◆ **What is needed**
Below are entries. Pull out all lines containing "subsection".

◆ **The records**
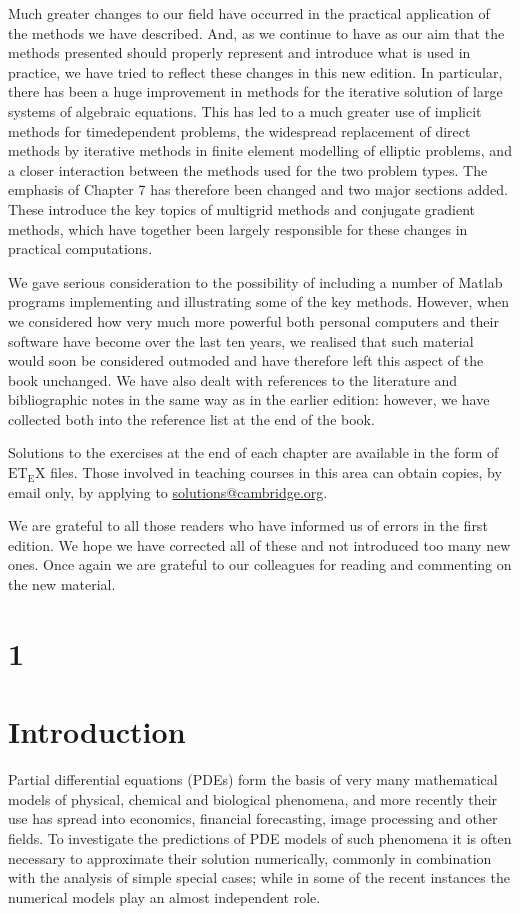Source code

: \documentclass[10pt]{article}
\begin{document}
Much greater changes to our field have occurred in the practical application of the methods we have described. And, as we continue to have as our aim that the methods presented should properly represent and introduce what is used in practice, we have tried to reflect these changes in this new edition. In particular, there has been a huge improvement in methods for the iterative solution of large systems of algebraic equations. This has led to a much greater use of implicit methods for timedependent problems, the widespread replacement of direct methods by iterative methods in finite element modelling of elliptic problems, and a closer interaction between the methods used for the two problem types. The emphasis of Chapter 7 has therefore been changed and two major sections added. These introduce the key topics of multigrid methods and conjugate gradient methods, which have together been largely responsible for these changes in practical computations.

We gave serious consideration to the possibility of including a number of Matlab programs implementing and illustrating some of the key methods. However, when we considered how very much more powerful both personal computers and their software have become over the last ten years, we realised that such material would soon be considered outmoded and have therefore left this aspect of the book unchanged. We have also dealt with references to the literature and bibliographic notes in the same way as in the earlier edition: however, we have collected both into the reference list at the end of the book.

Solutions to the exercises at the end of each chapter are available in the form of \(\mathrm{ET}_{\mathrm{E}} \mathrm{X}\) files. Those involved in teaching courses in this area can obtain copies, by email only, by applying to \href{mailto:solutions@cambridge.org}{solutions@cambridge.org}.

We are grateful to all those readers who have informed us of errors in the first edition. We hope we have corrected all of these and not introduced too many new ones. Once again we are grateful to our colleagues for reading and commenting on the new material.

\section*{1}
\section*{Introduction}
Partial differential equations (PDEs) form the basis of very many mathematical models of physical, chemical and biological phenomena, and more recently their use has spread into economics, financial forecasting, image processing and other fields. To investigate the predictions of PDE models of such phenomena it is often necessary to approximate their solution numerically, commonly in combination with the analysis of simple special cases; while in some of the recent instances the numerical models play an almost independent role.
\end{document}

* * *

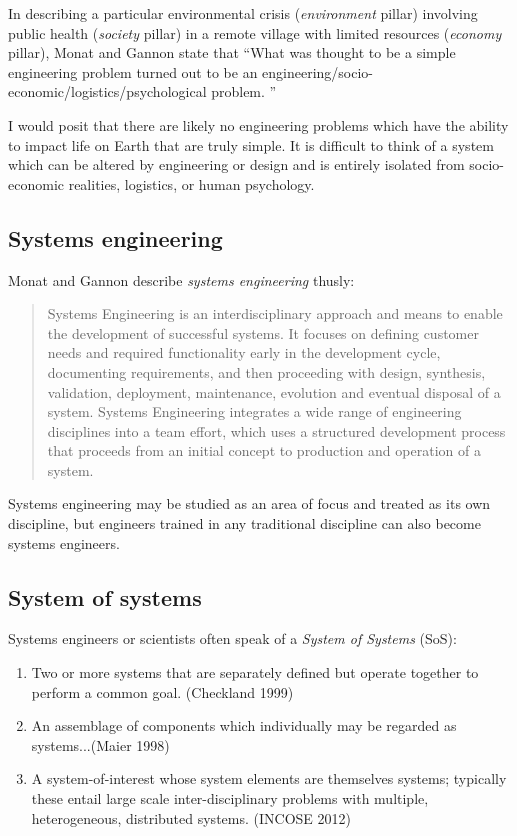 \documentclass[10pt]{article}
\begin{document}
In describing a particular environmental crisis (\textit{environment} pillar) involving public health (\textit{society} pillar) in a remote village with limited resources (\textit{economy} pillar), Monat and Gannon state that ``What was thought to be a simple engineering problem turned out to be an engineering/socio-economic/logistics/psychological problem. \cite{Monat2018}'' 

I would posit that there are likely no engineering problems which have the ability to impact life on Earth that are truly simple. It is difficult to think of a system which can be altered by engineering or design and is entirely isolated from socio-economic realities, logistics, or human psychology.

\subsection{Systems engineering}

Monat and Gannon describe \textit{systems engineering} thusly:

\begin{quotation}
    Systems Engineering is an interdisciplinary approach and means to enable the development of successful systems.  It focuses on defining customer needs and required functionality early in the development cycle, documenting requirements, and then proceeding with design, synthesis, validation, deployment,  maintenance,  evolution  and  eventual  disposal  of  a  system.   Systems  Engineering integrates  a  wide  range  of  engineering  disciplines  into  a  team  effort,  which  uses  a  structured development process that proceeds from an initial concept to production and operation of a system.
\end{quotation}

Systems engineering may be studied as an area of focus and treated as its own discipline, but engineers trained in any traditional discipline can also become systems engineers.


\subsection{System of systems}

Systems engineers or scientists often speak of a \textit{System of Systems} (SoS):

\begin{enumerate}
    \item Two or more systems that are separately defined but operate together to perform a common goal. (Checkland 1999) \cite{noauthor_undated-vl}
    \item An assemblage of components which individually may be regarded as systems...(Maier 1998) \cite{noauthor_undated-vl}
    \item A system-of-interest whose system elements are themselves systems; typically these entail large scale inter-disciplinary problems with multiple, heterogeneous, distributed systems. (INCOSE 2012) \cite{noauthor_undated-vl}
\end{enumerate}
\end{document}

◆ **Answer area**
\subsection{Systems engineering}
\subsection{System of systems}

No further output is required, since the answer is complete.